It’s never been easier to start a small business to call your own. From business websites to e signatures for legal documents, and multiple communication options, small businesses have become extremely efficient and inexpensive to operate.
Although expenses have decreased, taxes most certainly have not. However, there are some tax benefits for the small bu...siness owner that can greatly add to your bottom line.
Working out of your home is a great way to launch a small business if you can’t afford an office space right off the bat, and your house can be worth a great deal in tax write-offs.
If you run your business out of your home, get an idea of how big your workspace is relative to your house. The percentage of your home used for business purposes are legitimately deductible, but only if it’s used strictly for your company. It doesn’t matter if you have an office adjacent to where you live or you’re just using a spare room, but using the den while your family isn’t home doesn’t count. Don’t forget to write off the relative percentage of utilities you use in this workspace also. Your internet connection is deductible, and so are any phone bills if you have a line exclusively for work.
The Family Advantage
Though it may cause some friction after hours, hiring family members can save you quite a bit on small business taxes. As long as they hold legitimate positions in a company you fully own, all of their medical costs can be deducted. Regular taxpayers can only write off medical expenses if they exceed 10% of their taxable income. But small-business owners can write off their own non-reimbursed healthcare costs and their immediate family’s as well.
YOU’LL GO FAR
Whether you work at home or in an office, your travel expenses can almost always be deducted from your tax base.
Step on It
Travel expenses are a write-off that many self-employed people forget is deductible. Keep close track of your car’s mileage and gas purchases if you do a lot of travelling from home while you’re on the clock, and then choose one of the options for deducting it. The simplest way is to figure out your total business mileage and then multiply it by the IRS rate for deduction, which you can find on their website. Just make sure that you keep a log of all miles driven for business purposes. If you operate out of your home, the mileage you drive between leaving your house and returning on business travel is also a write-off.
FOR THE RECORD
It can’t be exaggerated how important it is to keep your records in order. This can mean the difference between getting a large check back from the government and a getting hit with a huge tax penalty.

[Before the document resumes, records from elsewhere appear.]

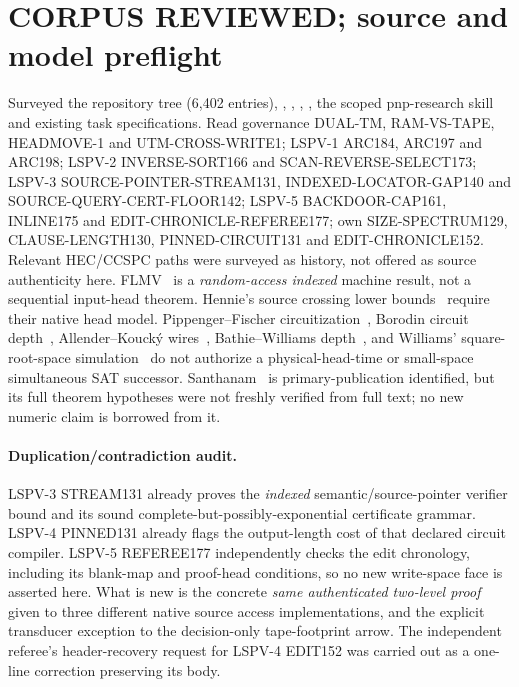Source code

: \documentclass[11pt]{article}
\begin{document}
\section{CORPUS REVIEWED; source and model preflight}
Surveyed the repository tree (6,402 entries), , , , , the scoped pnp-research skill and existing task specifications. Read governance DUAL-TM, RAM-VS-TAPE, HEADMOVE-1 and UTM-CROSS-WRITE1; LSPV-1 ARC184, ARC197 and ARC198; LSPV-2 INVERSE-SORT166 and SCAN-REVERSE-SELECT173; LSPV-3 SOURCE-POINTER-STREAM131, INDEXED-LOCATOR-GAP140 and SOURCE-QUERY-CERT-FLOOR142; LSPV-5 BACKDOOR-CAP161, INLINE175 and EDIT-CHRONICLE-REFEREE177; own SIZE-SPECTRUM129, CLAUSE-LENGTH130, PINNED-CIRCUIT131 and EDIT-CHRONICLE152. Relevant HEC/CCSPC paths were surveyed as history, not offered as source authenticity here. FLMV~\cite{flmv} is a \emph{random-access indexed} machine result, not a sequential input-head theorem. Hennie's source crossing lower bounds~\cite{hennie} require their native head model. Pippenger--Fischer circuitization~\cite{pf}, Borodin circuit depth~\cite{borodin}, Allender--Kouck\'y wires~\cite{ak}, Bathie--Williams depth~\cite{bw}, and Williams' square-root-space simulation~\cite{williams} do not authorize a physical-head-time or small-space simultaneous SAT successor. Santhanam~\cite{santhanam} is primary-publication identified, but its full theorem hypotheses were not freshly verified from full text; no new numeric claim is borrowed from it.

\paragraph{Duplication/contradiction audit.} LSPV-3 STREAM131 already proves the \emph{indexed} semantic/source-pointer verifier bound and its sound complete-but-possibly-exponential certificate grammar. LSPV-4 PINNED131 already flags the output-length cost of that declared circuit compiler. LSPV-5 REFEREE177 independently checks the edit chronology, including its blank-map and proof-head conditions, so no new write-space face is asserted here. What is new is the concrete \emph{same authenticated two-level proof} given to three different native source access implementations, and the explicit transducer exception to the decision-only tape-footprint arrow. The independent referee's header-recovery request for LSPV-4 EDIT152 was carried out as a one-line correction preserving its body.
\end{document}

It’s an old tax cliché, but it’s entirely true. Keep a receipt for positively every single business purchase you make. This not only includes the obvious things like equipment or plane tickets but the items that seem insignificant also. Postage fees, office supplies and magazine or journal subscriptions can often be written off. Always consult the IRS’s website before making deductions you’re unsure of, but a surprising amount of minuscule things are eligible and add up quickly.
If your company has grown by leaps and bounds in a short period of time, you might feel overwhelmed with purchase orders, legal documents and other paperwork. It isn’t fun to get audited when your paperwork is not in order. Play it safe and plan on being audited. Consider PDF and e signature equipment and software that will help keep messy paperwork off your desk, out of your filing cabinets (or trash) and into a format that is organized, secure and easy to access. Taking the steps to go paperless now by scanning all your current hard copies into PDF form and signing all business documents with an e signature will save paper, ink, time, money and IRS headaches in the future.
If your business has grown faster than you thought possible, you might want to spend some of it on the company before the year is out. Higher income means belonging to a higher tax bracket, but you can legally keep yourself in a lower one by splurging on some equipment and supplies and writing them off. Just make sure you keep good records and can legitimately claim them as business necessities.